Ask HN: Please advise on my Twitter clone idea - zeynel1

I have two questions to Hacker News. I'm not a programmer or an engineer but inspired by reading HN I want to start a simple web service. What can be simpler than a twitter clone! My idea is to change the question to What did you buy today? The business model is one time registration fee of $2. This will have two purposes: to make sure that the user is female, because the service will be limited to female shoppers who want to share their shopping experience; and to eliminate spam. What do you think about the idea?<p>I found two twitter clone makers http://www.floopo.com/ and StatusNet (used to be Laconica) http://status.net/?source=laconica. Floopo appears to be simpler to set up. Which one would you choose?<p>Top 250 twitter clone sites
http://www.honeytechblog.com/top-250-list-of-twitter-clones-sites/<p>There is a blog called "What did you buy today?" http://www.obsessiveconsumption.typepad.com/ but I couldn't find a twitter clone answering to this question.<p>Of course, Twitter is already used to share shopping news: http://twitter.com/#search?q=bought so there may be a use for a specialized status update for shopping.<p>Thank you.
======
brk
I don't mean to be harsh, but I think your idea is bad.

You want to become the 251st clone of an unprofitable website with no clear
revenue path? Your spin is that by asking a different question (and ignoring
the fact that 98% of the posts on Twitter aren't exactly answering "What are
you doing" anyway) you will somehow establish a worthwhile site?

Then, let's say that you managed to obtain 1 Million active users, meaning you
would have collected $2,000,000. You would quickly find that your overhead to
scale and support such a site would probably take you about $8M US to get
there (this is VERY rough guestimate on my part from some direct related
experience). Ads aren't going to make up the other $6M.
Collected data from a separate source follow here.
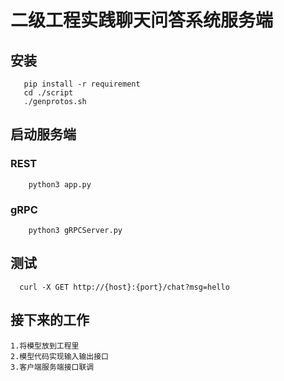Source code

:# 二级工程实践聊天问答系统服务端

## 安装
```shell script
   pip install -r requirement
   cd ./script 
   ./genprotos.sh
```


## 启动服务端
### REST
```shell script
    python3 app.py
```
### gRPC
```shell script
    python3 gRPCServer.py 
```


## 测试
```shell script
  curl -X GET http://{host}:{port}/chat?msg=hello
```

## 接下来的工作
    1.将模型放到工程里
    2.模型代码实现输入输出接口
    3.客户端服务端接口联调  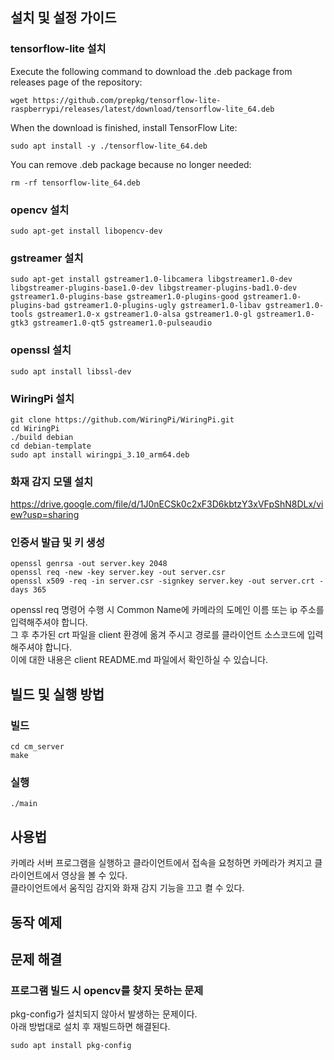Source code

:## 설치 및 설정 가이드
### tensorflow-lite 설치
Execute the following command to download the .deb package from releases page of the repository:
```
wget https://github.com/prepkg/tensorflow-lite-raspberrypi/releases/latest/download/tensorflow-lite_64.deb
```
When the download is finished, install TensorFlow Lite:
```
sudo apt install -y ./tensorflow-lite_64.deb
```
You can remove .deb package because no longer needed:
```
rm -rf tensorflow-lite_64.deb
```
### opencv 설치
```
sudo apt-get install libopencv-dev
```
### gstreamer 설치
```
sudo apt-get install gstreamer1.0-libcamera libgstreamer1.0-dev libgstreamer-plugins-base1.0-dev libgstreamer-plugins-bad1.0-dev gstreamer1.0-plugins-base gstreamer1.0-plugins-good gstreamer1.0-plugins-bad gstreamer1.0-plugins-ugly gstreamer1.0-libav gstreamer1.0-tools gstreamer1.0-x gstreamer1.0-alsa gstreamer1.0-gl gstreamer1.0-gtk3 gstreamer1.0-qt5 gstreamer1.0-pulseaudio
```
### openssl 설치
```
sudo apt install libssl-dev
```
### WiringPi 설치
```
git clone https://github.com/WiringPi/WiringPi.git
cd WiringPi
./build debian
cd debian-template
sudo apt install wiringpi_3.10_arm64.deb
```
### 화재 감지 모델 설치
https://drive.google.com/file/d/1J0nECSk0c2xF3D6kbtzY3xVFpShN8DLx/view?usp=sharing
### 인증서 발급 및 키 생성
```
openssl genrsa -out server.key 2048
openssl req -new -key server.key -out server.csr
openssl x509 -req -in server.csr -signkey server.key -out server.crt -days 365
```
openssl req 명령어 수행 시 Common Name에 카메라의 도메인 이름 또는 ip 주소를 입력해주셔야 합니다.  
그 후 추가된 crt 파일을 client 환경에 옮겨 주시고 경로를 클라이언트 소스코드에 입력해주셔야 합니다.  
이에 대한 내용은 client README.md 파일에서 확인하실 수 있습니다.
## 빌드 및 실행 방법
### 빌드
```
cd cm_server
make
```
### 실행
```
./main
```
## 사용법
카메라 서버 프로그램을 실행하고 클라이언트에서 접속을 요청하면 카메라가 켜지고 클라이언트에서 영상을 볼 수 있다.  
클라이언트에서 움직임 감지와 화재 감지 기능을 끄고 켤 수 있다.
## 동작 예제
## 문제 해결
### 프로그램 빌드 시 opencv를 찾지 못하는 문제
pkg-config가 설치되지 않아서 발생하는 문제이다.  
아래 방법대로 설치 후 재빌드하면 해결된다.
```
sudo apt install pkg-config
```
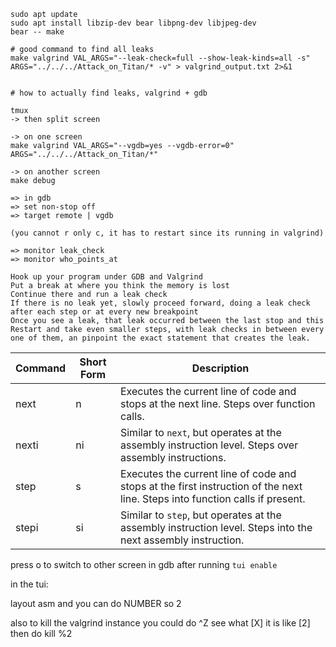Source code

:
 ```
sudo apt update
sudo apt install libzip-dev bear libpng-dev libjpeg-dev
bear -- make

# good command to find all leaks
make valgrind VAL_ARGS="--leak-check=full --show-leak-kinds=all -s" ARGS="../../../Attack_on_Titan/* -v" > valgrind_output.txt 2>&1


# how to actually find leaks, valgrind + gdb

tmux
-> then split screen

-> on one screen
make valgrind VAL_ARGS="--vgdb=yes --vgdb-error=0" ARGS="../../../Attack_on_Titan/*"

-> on another screen
make debug

=> in gdb
=> set non-stop off
=> target remote | vgdb

(you cannot r only c, it has to restart since its running in valgrind)

=> monitor leak_check
=> monitor who_points_at

Hook up your program under GDB and Valgrind
Put a break at where you think the memory is lost
Continue there and run a leak check
If there is no leak yet, slowly proceed forward, doing a leak check after each step or at every new breakpoint
Once you see a leak, that leak occurred between the last stop and this
Restart and take even smaller steps, with leak checks in between every one of them, an pinpoint the exact statement that creates the leak.
```

| Command   | Short Form | Description |
|-----------|------------|-------------|
| next      | n          | Executes the current line of code and stops at the next line. Steps over function calls. |
| nexti     | ni         | Similar to `next`, but operates at the assembly instruction level. Steps over assembly instructions. |
| step      | s          | Executes the current line of code and stops at the first instruction of the next line. Steps into function calls if present. |
| stepi     | si         | Similar to `step`, but operates at the assembly instruction level. Steps into the next assembly instruction. |

press <C-x> o to switch to other screen in gdb after running `tui enable` 

in the tui:

layout asm
and you can do <C-x> NUMBER so <C-x> 2



also to kill the valgrind instance you could do ^Z see what [X] it is like [2] then do kill %2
Again, not trying to bash you, but I don't see the "business" in your
proposal.

If, however, you want to get some experience with all the variables and moving
parts in scaling a web business, this _might_ be a worthwhile exercise to sink
a few thousand dollars and a year of your time into.

------
jacquesm
On the one hand I'm tempted to tell you to forget about it, it's a bad idea
for many reasons.

On the other hand it would help to have an object lesson in how not to do
something like this, so if you do go ahead with it please keep a careful diary
and do it online so that in the future if someone wants to do something like
this we can point them to the guy that proved us all wrong or use it as a
warning on how not to start a business.

I know this sounds harsh, but if you simply run the numbers you have to admit
that with the playing field so diluted that your chances of making yourself
stand out above the rest of the players are very slim indeed.

Oh, and a 1 time registration fee of $2 will bring you on the order of $1.25
or so after all transaction fees have been taken off. There is a reason why
even trial subscriptions are $3.95, after all the costs and chargebacks and
credits have been taken care of that about breaks even.

------
jasonlbaptiste
<http://en.wikipedia.org/wiki/Metcalfes_law>

------
zeynel1
Thank you. This is the type of advice I needed.